Premarket stocks: Why Netflix isn’t pressing the panic button

That’s not great news for a company that has churned out huge growth in the past, inspiring rivals such as Disney (DIS), Apple (AAPL), Comcast (CMCSA) and CNN parent WarnerMedia to launch their own streaming services.

But Netflix isn’t panicking. The company added 10 million new global customers in the same quarter last year, when the pandemic was raging and consumers in many countries were limited to home entertainment.

And the streaming giant made up for weaker 2021 numbers in its home market with growth in Asia and Latin America, topping its global forecast of 1 million new paid memberships between April and June by 500,000.

But it also made the case that much better days are ahead. In a letter to shareholders, Netflix argued that it doesn’t need to get bigger via acquisitions to fend off rivals, and it underscored its massive global growth potential.

“We are mostly competing with ourselves to improve our service as fast as we can. If we can do that, we’re confident we can maintain our strong position and continue to grow nicely,” said Netflix.

Netflix falls short on subscriber growth and confirms plans to get into gaming

Acquisitions? No thanks: Netflix made clear in its letter to shareholders that it doesn’t plan to join the media industry trend of using mergers and acquisitions to get bigger and add more blockbuster content.

Amazon (AMZN), for example, spent nearly $9 billion in May to buy MGM, the Hollywood studio synonymous with Leo the roaring lion. WarnerMedia is meanwhile combining with Discovery (DISCA).
Netflix (NFLX) said it doesn’t need to play that game.

“The industry has consolidated materially over the years, and we don’t believe this consolidation has affected our growth much, if at all,” the company said in its letter to shareholders.

“While we are continually evaluating opportunities, we don’t view any assets as ‘must-have’ and we haven’t yet found any large scale ones to be sufficiently compelling to act upon,” it added.

Where’s the growth? Netflix said the second quarter is traditionally a tough time to add subscribers in the United States and Canada, a trend made even more pronounced by the easing of pandemic restrictions in many places.

But this is now a global business. Netflix added more than 1 million new subscribers in Asia Pacific between April and June, and another 760,000 in Latin America. It now has 209 million subscribers around the world.
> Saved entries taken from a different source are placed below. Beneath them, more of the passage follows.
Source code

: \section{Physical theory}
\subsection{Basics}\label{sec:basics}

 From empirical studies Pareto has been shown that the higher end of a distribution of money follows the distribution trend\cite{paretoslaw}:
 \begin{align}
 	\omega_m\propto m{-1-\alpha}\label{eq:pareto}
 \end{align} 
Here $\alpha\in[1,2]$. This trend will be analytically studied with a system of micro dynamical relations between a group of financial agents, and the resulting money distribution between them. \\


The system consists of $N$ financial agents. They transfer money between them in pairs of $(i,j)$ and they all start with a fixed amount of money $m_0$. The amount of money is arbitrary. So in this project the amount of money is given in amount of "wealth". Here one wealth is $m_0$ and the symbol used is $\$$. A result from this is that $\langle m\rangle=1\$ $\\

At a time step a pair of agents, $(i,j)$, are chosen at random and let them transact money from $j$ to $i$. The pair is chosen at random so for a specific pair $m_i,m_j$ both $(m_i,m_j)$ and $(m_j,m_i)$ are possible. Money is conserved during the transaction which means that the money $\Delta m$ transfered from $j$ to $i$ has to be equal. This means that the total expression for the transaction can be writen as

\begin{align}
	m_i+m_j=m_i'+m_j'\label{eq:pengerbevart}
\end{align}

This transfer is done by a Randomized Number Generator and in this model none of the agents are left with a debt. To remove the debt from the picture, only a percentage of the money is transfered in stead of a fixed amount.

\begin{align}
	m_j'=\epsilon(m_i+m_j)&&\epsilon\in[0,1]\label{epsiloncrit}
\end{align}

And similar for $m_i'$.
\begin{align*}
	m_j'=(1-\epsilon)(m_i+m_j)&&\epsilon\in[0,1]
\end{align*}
The global nature of the audience — and content — is delivering benefits. Part two of the French-language heist thriller “Lupin” was a huge international hit, for example, with 54 million households tuning in over its first four weeks.

Netflix said there is still room to grow.

Citing figures from data provider Nielsen, the company said that streaming represents just 27% of US television screen time. Netflix accounts for 7%.

“Considering that we are less mature in other countries and that this excludes mobile screens (where we believe our share of engagement is even lower), we are confident that we have a long runway for growth,” it said.

The bottom line: Netflix’s second quarter profit this year was $1.3 billion, up from $720 million in the year-earlier quarter. Its revenue jumped 19%, to $7.3 billion. Shares were up slightly in premarket trading.

CEO says economic losses from Olympics will be ‘enormous’

One of Japan’s most prominent business leaders says the Olympics are losing their commercial value.

Suntory CEO Takeshi Niinami told CNN Business on Monday that his company decided against being a sponsor of the upcoming Tokyo Games, saying it was “too expensive.”

“We thought of being an Olympic partner … but the economics didn’t match up,” said the chief of the Japanese beverage giant, which owns Orangina and Jim Beam bourbon.

Instead of signing on as an official sponsor, Suntory had chalked out another route to increase its visibility during the Games, which start Friday: the company planned to use restaurants and bars around the sporting venues to promote its drinks, and open several establishments to serve its products.

“I thought that this occasion would be very much a showcase for us,” Niinami said in an interview. “I expected a lot of spectators from abroad to visit.”

The decisions by organizers to ban overseas visitors and then spectators from the Games’ Tokyo venues over public health concerns scrapped those plans.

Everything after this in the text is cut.